Wettelijk vermoeden van arbeid
De verwijzing van de bv naar het wettelijke vermoeden maakt dat niet anders volgens de rechtbank. De rechtbank voegt daar aan toe dat het wettelijk vermoeden een bewijsrechtelijke achtergrond heeft die bedoeld is om rechten van werknemers te beschermen bij een conflict over de omvang van de arbeidsovereenkomst.
Een werknemer moet zelf op dat wettelijk vermoeden een beroep doen om de overeengekomen arbeidsduur (voor de premiekortingen) aan te passen. In dit geval is niet gebleken dat een beroep op het vermoeden is gedaan.
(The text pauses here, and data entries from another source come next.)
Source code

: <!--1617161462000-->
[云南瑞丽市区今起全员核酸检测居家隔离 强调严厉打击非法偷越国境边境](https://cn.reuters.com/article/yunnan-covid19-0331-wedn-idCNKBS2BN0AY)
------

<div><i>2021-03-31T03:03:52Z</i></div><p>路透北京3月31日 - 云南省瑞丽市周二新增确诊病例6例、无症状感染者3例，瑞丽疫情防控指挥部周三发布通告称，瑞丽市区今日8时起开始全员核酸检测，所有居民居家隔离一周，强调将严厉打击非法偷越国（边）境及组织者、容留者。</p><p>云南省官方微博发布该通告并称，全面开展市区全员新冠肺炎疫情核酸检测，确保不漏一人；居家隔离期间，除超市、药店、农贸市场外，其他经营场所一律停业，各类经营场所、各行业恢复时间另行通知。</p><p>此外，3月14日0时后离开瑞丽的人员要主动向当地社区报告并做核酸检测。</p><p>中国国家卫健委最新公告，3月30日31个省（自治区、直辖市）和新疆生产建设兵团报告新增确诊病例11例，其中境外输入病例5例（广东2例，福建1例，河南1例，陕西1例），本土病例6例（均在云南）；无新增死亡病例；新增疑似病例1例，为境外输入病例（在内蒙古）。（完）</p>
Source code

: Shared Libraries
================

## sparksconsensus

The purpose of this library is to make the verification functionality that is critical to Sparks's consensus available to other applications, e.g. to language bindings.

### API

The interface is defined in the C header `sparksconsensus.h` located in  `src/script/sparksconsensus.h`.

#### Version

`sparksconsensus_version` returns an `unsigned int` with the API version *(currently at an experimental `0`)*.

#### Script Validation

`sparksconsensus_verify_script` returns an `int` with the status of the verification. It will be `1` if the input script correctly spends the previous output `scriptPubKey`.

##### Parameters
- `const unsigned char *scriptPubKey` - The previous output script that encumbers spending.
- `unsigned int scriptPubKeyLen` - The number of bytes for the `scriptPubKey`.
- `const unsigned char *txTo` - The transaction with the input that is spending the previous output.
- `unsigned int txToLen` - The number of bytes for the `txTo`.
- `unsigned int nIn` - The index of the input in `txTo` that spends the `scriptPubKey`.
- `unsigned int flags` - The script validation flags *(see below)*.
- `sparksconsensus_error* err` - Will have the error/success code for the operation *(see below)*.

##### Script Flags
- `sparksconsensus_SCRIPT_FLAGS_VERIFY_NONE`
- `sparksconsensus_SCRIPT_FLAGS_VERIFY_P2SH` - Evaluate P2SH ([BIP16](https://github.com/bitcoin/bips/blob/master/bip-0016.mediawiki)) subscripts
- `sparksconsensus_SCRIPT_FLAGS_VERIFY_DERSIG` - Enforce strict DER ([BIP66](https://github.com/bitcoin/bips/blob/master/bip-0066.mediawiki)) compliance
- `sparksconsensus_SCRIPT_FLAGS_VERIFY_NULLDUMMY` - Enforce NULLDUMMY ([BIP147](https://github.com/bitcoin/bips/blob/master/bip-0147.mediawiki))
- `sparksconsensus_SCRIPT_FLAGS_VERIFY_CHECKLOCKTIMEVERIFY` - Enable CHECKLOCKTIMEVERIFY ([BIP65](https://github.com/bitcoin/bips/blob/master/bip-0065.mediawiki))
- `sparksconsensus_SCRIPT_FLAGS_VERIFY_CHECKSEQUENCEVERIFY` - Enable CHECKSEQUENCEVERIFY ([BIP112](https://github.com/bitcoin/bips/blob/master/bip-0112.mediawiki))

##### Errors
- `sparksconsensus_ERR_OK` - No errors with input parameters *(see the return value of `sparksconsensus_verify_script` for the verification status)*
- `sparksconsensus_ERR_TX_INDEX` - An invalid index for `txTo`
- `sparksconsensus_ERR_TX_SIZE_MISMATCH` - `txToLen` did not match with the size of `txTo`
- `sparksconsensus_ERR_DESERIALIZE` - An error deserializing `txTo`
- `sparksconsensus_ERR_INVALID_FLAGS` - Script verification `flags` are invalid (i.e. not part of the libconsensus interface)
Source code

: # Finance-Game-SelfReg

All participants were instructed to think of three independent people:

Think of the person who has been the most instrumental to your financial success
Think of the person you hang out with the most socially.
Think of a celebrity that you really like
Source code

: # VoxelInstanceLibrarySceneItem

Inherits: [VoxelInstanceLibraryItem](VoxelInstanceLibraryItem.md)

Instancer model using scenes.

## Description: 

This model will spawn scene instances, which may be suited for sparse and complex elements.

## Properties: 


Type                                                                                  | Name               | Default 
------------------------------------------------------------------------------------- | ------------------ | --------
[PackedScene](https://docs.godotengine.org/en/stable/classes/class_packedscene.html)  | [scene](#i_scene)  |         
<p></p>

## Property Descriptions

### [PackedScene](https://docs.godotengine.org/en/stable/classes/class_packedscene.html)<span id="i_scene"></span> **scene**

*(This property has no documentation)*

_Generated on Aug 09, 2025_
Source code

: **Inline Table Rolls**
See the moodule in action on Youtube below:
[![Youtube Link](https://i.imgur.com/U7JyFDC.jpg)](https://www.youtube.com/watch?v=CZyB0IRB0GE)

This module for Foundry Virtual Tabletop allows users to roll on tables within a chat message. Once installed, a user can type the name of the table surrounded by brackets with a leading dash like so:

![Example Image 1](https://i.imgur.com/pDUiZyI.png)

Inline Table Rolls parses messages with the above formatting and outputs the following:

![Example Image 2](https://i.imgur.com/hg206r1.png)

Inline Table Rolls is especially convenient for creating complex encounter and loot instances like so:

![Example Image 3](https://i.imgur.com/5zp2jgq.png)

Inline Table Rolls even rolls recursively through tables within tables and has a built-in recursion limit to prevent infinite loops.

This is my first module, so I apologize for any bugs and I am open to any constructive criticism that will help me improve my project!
De bv stelde ook nog dat dat voor het verschil tussen de gewerkte uren en de arbeidsduur zoals die uit de schriftelijke arbeidsovereenkomsten volgt, sprake is van mondelinge flexibele overeenkomsten zonder vaste arbeidsduur.
De in de schriftelijke arbeidsovereenkomsten overeengekomen gemiddelde arbeidsduur moet dan worden gezien als een minimum aantal gegarandeerde uren en voor het meerdere zou sprake zijn van een mondelinge overeenkomst op oproepbasis.
Voor het mondeling overeengekomen gedeelte zou dan de vermindering van de premiekortingen op basis van het aantal gewerkte uren moeten worden berekend.
CAO schrijft dwingend voor
De rechtbank volgt de bv daarin niet en oordeelt dat de CAO dwingend voorschrijft dat individuele arbeidsovereenkomsten schriftelijk moeten worden aangegaan. Verder is in de CAO bepaald dat het aantal uren in de arbeidsovereenkomst moet worden vastgelegd.
Aangezien in de schriftelijke arbeidsovereenkomsten expliciet is bepaald dat de CAO op de arbeidsovereenkomst van toepassing is, acht de rechtbank niet aannemelijk dat partijen, in strijd met de duidelijke bepalingen van de CAO, mondeling een flexibele arbeidsovereenkomst met een minimum gegarandeerd aantal uur overeen zijn gekomen.
Op basis van deze argumenten is het eindoordeel van de rechtbank dat de inspecteur de wettelijke regeling juist heeft toegepast door de vermindering van de premiekorting in dit geval te berekenen op basis van de in de arbeidsovereenkomsten schriftelijk overeengekomen gemiddelde arbeidsduur.